In a bit of a mashup, the Department of Biological Sciences and the Department of Classics celebrated Halloween, Homeric classics, and Rose Hill’s extraordinary collection of trees at a party held on Oct. 28.
Organizers challenged students from all disciplines to name as many Rose Hill trees by both their common name and their Latin name. The contest winner was announced at a Halloween party where guests dressed up as their favorite Homeric characters.
One common denominator for everyone attending, including biologists, classics majors, anthropologists, and more, was an appreciation for Latin. Anthropology major John Perroni said that he likes to attend as many events thrown by the Classics Club in order to brush up on the language—he encounters Latin through forensics and biological anthropology, which use plenty of Latin derivatives.
“I feel like if I know the Latin and I come to a term that I’m unfamiliar with, I’ll be able to figure out what it means,” he said.
For sophomore Blair Brunetti, winner of the tree-naming competition, Latin is big part of her biology curriculum. She said that while attending a Classics Club event at the herbarium at nearby New York Botanical Garden (NYBG), she began to understand how plants were named.
“A lot of the plants are named after the people that discover them or for their characteristics, like there was one plant that used nasum, which is the [Latin] word for nose, because the leaves looked like a nose,” she said.

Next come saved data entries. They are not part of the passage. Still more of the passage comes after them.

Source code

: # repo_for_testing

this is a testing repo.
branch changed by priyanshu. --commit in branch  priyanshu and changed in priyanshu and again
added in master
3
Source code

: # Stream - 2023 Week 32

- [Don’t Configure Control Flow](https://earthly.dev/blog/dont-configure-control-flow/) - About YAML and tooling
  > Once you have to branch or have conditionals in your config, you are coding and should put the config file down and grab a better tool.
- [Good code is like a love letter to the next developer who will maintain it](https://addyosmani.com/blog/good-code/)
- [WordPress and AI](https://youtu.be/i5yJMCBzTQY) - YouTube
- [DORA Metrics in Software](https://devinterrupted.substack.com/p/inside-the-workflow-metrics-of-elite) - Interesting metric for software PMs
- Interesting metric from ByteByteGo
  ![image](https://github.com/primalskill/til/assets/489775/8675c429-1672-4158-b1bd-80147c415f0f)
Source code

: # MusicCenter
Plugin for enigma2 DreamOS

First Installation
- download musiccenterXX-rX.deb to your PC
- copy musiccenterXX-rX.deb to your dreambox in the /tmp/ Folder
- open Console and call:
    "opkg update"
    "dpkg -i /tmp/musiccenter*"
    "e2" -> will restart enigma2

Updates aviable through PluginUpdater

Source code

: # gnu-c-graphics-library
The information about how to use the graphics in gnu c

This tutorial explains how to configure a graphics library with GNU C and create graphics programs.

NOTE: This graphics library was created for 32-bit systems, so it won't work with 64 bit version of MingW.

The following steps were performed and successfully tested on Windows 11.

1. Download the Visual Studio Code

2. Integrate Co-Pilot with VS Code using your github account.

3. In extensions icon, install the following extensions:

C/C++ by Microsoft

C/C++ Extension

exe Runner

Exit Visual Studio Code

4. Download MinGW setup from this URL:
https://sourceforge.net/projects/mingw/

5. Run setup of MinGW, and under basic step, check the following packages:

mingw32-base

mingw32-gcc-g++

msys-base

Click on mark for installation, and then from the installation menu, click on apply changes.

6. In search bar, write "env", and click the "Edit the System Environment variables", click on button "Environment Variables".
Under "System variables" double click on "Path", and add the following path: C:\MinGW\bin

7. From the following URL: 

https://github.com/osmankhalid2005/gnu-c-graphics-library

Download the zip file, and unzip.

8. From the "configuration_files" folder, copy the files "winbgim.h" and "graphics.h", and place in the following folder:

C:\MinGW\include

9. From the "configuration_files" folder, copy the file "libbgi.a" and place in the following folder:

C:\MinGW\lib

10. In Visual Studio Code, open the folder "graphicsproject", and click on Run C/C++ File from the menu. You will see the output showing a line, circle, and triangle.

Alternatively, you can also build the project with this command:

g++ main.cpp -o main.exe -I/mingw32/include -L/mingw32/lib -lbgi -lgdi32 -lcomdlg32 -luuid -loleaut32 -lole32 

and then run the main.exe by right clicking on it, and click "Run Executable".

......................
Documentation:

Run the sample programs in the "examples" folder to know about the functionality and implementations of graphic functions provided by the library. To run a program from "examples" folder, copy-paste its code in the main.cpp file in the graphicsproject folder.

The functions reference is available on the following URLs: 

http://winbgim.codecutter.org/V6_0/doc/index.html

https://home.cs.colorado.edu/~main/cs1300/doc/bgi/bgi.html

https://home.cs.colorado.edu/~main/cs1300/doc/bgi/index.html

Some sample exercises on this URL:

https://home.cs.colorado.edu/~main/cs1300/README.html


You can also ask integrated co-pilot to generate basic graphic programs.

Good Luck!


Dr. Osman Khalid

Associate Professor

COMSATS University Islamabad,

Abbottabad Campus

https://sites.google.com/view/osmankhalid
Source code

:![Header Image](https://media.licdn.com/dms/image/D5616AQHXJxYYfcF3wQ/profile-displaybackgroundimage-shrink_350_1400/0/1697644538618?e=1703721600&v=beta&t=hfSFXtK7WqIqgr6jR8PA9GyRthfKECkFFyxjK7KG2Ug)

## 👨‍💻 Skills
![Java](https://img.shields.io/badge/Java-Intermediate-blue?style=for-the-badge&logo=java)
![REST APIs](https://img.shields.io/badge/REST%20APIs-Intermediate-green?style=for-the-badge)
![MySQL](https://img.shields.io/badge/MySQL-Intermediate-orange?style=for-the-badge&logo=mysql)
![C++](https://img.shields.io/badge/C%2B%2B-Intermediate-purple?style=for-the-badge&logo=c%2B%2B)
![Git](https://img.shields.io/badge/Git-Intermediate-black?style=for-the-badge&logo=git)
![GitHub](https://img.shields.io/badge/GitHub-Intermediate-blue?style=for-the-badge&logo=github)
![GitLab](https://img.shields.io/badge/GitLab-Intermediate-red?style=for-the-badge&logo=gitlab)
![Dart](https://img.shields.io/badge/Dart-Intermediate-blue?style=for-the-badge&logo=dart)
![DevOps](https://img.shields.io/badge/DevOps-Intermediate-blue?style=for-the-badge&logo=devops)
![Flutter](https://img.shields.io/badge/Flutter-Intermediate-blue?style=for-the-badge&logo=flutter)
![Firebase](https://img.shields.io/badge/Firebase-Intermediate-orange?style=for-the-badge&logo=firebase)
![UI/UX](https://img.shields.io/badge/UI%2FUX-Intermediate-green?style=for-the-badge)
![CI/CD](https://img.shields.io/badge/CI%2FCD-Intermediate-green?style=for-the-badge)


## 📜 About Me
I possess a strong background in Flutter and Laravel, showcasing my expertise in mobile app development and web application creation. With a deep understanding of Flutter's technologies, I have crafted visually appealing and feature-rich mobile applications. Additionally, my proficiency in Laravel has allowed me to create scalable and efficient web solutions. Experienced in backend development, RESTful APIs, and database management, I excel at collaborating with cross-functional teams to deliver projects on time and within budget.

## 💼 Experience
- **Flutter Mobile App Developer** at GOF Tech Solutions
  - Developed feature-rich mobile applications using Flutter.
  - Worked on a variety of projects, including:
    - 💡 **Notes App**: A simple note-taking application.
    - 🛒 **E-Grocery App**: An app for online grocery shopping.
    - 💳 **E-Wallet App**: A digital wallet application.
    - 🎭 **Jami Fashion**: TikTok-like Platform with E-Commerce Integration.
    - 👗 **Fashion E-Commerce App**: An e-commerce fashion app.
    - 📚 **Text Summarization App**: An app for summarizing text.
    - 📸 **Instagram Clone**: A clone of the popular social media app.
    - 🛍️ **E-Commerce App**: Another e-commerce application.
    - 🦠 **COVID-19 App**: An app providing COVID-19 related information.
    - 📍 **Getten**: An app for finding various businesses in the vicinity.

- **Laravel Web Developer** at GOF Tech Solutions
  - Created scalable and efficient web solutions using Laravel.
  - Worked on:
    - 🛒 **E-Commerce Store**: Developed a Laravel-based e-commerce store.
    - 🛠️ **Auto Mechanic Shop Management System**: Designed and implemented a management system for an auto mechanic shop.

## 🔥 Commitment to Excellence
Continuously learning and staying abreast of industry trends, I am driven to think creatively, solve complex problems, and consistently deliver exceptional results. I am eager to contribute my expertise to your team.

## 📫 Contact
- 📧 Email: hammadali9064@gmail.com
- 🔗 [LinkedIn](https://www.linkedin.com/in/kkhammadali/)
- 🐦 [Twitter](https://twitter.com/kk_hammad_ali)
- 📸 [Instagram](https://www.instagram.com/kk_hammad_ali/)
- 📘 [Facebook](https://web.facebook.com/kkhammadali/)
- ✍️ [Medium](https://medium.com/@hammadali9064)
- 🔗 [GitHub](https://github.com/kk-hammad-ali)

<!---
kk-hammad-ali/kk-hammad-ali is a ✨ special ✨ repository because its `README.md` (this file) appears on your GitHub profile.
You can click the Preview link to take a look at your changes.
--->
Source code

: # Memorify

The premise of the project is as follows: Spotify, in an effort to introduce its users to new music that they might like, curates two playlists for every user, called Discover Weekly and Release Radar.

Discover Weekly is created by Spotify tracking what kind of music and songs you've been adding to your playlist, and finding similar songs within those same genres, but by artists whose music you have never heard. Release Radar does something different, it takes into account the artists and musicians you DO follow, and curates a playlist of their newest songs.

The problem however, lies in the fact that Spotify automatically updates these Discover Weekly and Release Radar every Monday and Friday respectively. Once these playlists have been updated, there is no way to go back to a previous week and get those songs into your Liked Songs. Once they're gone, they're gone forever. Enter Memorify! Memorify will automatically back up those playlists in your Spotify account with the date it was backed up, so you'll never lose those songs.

The tree contest turned out to be a two way street, as many of the Latin majors found an appreciation for botany. Classics graduate student Harrison Troyano said he recently presented a paper on the flora and fauna found in Seneca’s Oedipus.
“I see that my interest is not just something for a paper, but that it might be more useful in the future,” he said. Fordham’s strong biology department, as well as its proximity to NYBG make for “more opportunities that I have here at Fordham—and that makes botany more enticing.”
Just as Troyano was speaking of Oedipus, a reference to the play arrived in the form of Devin D’agostino, dressed as a dinosaur in a toga: Oedipus Tyrannosaurus Rex.